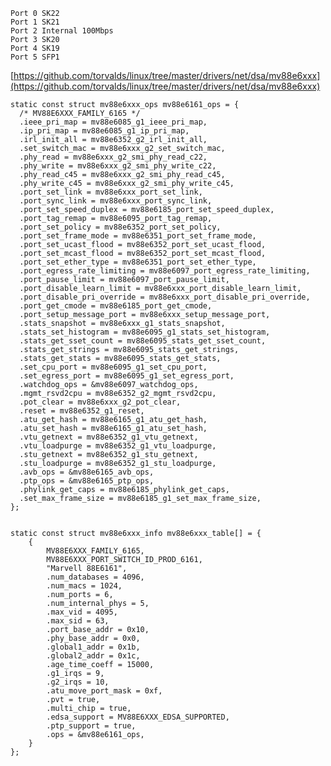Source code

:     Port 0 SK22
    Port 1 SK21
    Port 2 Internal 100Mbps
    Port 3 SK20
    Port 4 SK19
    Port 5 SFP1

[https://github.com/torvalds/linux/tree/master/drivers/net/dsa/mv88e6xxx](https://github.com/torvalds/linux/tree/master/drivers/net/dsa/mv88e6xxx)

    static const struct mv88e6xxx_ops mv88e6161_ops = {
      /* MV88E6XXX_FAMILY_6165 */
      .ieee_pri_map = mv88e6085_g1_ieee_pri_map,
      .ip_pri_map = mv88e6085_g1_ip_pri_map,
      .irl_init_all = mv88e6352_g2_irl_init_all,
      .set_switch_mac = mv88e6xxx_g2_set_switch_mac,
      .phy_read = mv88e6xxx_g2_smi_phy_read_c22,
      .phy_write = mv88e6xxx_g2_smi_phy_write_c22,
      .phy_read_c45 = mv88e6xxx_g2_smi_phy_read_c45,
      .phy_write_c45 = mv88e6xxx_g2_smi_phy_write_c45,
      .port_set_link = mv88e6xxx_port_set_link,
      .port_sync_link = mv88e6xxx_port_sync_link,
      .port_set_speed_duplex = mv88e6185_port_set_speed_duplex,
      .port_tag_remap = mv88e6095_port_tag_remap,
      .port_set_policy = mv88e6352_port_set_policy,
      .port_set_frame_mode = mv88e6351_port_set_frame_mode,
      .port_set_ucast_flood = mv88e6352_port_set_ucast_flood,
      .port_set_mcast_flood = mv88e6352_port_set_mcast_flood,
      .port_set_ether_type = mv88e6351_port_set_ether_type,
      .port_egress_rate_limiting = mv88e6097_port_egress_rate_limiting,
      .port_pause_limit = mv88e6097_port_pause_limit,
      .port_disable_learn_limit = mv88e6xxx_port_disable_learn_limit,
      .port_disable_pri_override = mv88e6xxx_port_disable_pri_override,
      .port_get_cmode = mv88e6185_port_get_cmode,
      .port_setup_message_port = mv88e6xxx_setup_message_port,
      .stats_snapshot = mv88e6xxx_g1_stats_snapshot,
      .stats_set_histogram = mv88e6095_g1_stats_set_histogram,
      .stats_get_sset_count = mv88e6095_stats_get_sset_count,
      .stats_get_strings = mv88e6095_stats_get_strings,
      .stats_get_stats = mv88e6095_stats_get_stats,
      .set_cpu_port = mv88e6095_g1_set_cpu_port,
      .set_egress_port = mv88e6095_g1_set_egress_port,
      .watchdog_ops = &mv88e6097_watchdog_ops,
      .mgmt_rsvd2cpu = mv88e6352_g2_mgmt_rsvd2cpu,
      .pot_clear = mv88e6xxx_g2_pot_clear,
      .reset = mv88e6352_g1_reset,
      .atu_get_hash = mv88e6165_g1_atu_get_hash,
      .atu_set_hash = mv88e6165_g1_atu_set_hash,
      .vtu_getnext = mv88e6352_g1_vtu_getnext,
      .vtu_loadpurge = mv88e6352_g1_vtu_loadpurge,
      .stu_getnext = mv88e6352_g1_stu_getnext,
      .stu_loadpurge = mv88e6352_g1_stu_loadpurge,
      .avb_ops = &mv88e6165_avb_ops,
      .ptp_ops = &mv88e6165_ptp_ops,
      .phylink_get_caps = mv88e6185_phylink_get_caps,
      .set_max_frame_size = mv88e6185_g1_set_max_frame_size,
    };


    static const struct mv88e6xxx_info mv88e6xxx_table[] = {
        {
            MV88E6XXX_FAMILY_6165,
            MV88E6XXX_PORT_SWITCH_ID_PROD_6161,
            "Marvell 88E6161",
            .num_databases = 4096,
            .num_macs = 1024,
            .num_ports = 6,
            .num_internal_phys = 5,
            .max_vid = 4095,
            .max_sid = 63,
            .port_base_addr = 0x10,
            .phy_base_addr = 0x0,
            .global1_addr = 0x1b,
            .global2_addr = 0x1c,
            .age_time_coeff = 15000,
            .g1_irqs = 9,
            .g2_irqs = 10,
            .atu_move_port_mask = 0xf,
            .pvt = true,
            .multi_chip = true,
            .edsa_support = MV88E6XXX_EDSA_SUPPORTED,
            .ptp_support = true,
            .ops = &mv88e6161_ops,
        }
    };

TASK TO COMPLETE:
Quote the records in full and exactly; skip any image.

ANSWER TO THIS EXERCISE:
Source code

:     Port 0 SK22
    Port 1 SK21
    Port 2 Internal 100Mbps
    Port 3 SK20
    Port 4 SK19
    Port 5 SFP1

[https://github.com/torvalds/linux/tree/master/drivers/net/dsa/mv88e6xxx](https://github.com/torvalds/linux/tree/master/drivers/net/dsa/mv88e6xxx)

    static const struct mv88e6xxx_ops mv88e6161_ops = {
      /* MV88E6XXX_FAMILY_6165 */
      .ieee_pri_map = mv88e6085_g1_ieee_pri_map,
      .ip_pri_map = mv88e6085_g1_ip_pri_map,
      .irl_init_all = mv88e6352_g2_irl_init_all,
      .set_switch_mac = mv88e6xxx_g2_set_switch_mac,
      .phy_read = mv88e6xxx_g2_smi_phy_read_c22,
      .phy_write = mv88e6xxx_g2_smi_phy_write_c22,
      .phy_read_c45 = mv88e6xxx_g2_smi_phy_read_c45,
      .phy_write_c45 = mv88e6xxx_g2_smi_phy_write_c45,
      .port_set_link = mv88e6xxx_port_set_link,
      .port_sync_link = mv88e6xxx_port_sync_link,
      .port_set_speed_duplex = mv88e6185_port_set_speed_duplex,
      .port_tag_remap = mv88e6095_port_tag_remap,
      .port_set_policy = mv88e6352_port_set_policy,
      .port_set_frame_mode = mv88e6351_port_set_frame_mode,
      .port_set_ucast_flood = mv88e6352_port_set_ucast_flood,
      .port_set_mcast_flood = mv88e6352_port_set_mcast_flood,
      .port_set_ether_type = mv88e6351_port_set_ether_type,
      .port_egress_rate_limiting = mv88e6097_port_egress_rate_limiting,
      .port_pause_limit = mv88e6097_port_pause_limit,
      .port_disable_learn_limit = mv88e6xxx_port_disable_learn_limit,
      .port_disable_pri_override = mv88e6xxx_port_disable_pri_override,
      .port_get_cmode = mv88e6185_port_get_cmode,
      .port_setup_message_port = mv88e6xxx_setup_message_port,
      .stats_snapshot = mv88e6xxx_g1_stats_snapshot,
      .stats_set_histogram = mv88e6095_g1_stats_set_histogram,
      .stats_get_sset_count = mv88e6095_stats_get_sset_count,
      .stats_get_strings = mv88e6095_stats_get_strings,
      .stats_get_stats = mv88e6095_stats_get_stats,
      .set_cpu_port = mv88e6095_g1_set_cpu_port,
      .set_egress_port = mv88e6095_g1_set_egress_port,
      .watchdog_ops = &mv88e6097_watchdog_ops,
      .mgmt_rsvd2cpu = mv88e6352_g2_mgmt_rsvd2cpu,
      .pot_clear = mv88e6xxx_g2_pot_clear,
      .reset = mv88e6352_g1_reset,
      .atu_get_hash = mv88e6165_g1_atu_get_hash,
      .atu_set_hash = mv88e6165_g1_atu_set_hash,
      .vtu_getnext = mv88e6352_g1_vtu_getnext,
      .vtu_loadpurge = mv88e6352_g1_vtu_loadpurge,
      .stu_getnext = mv88e6352_g1_stu_getnext,
      .stu_loadpurge = mv88e6352_g1_stu_loadpurge,
      .avb_ops = &mv88e6165_avb_ops,
      .ptp_ops = &mv88e6165_ptp_ops,
      .phylink_get_caps = mv88e6185_phylink_get_caps,
      .set_max_frame_size = mv88e6185_g1_set_max_frame_size,
    };


    static const struct mv88e6xxx_info mv88e6xxx_table[] = {
        {
            MV88E6XXX_FAMILY_6165,
            MV88E6XXX_PORT_SWITCH_ID_PROD_6161,
            "Marvell 88E6161",
            .num_databases = 4096,
            .num_macs = 1024,
            .num_ports = 6,
            .num_internal_phys = 5,
            .max_vid = 4095,
            .max_sid = 63,
            .port_base_addr = 0x10,
            .phy_base_addr = 0x0,
            .global1_addr = 0x1b,
            .global2_addr = 0x1c,
            .age_time_coeff = 15000,
            .g1_irqs = 9,
            .g2_irqs = 10,
            .atu_move_port_mask = 0xf,
            .pvt = true,
            .multi_chip = true,
            .edsa_support = MV88E6XXX_EDSA_SUPPORTED,
            .ptp_support = true,
            .ops = &mv88e6161_ops,
        }
    };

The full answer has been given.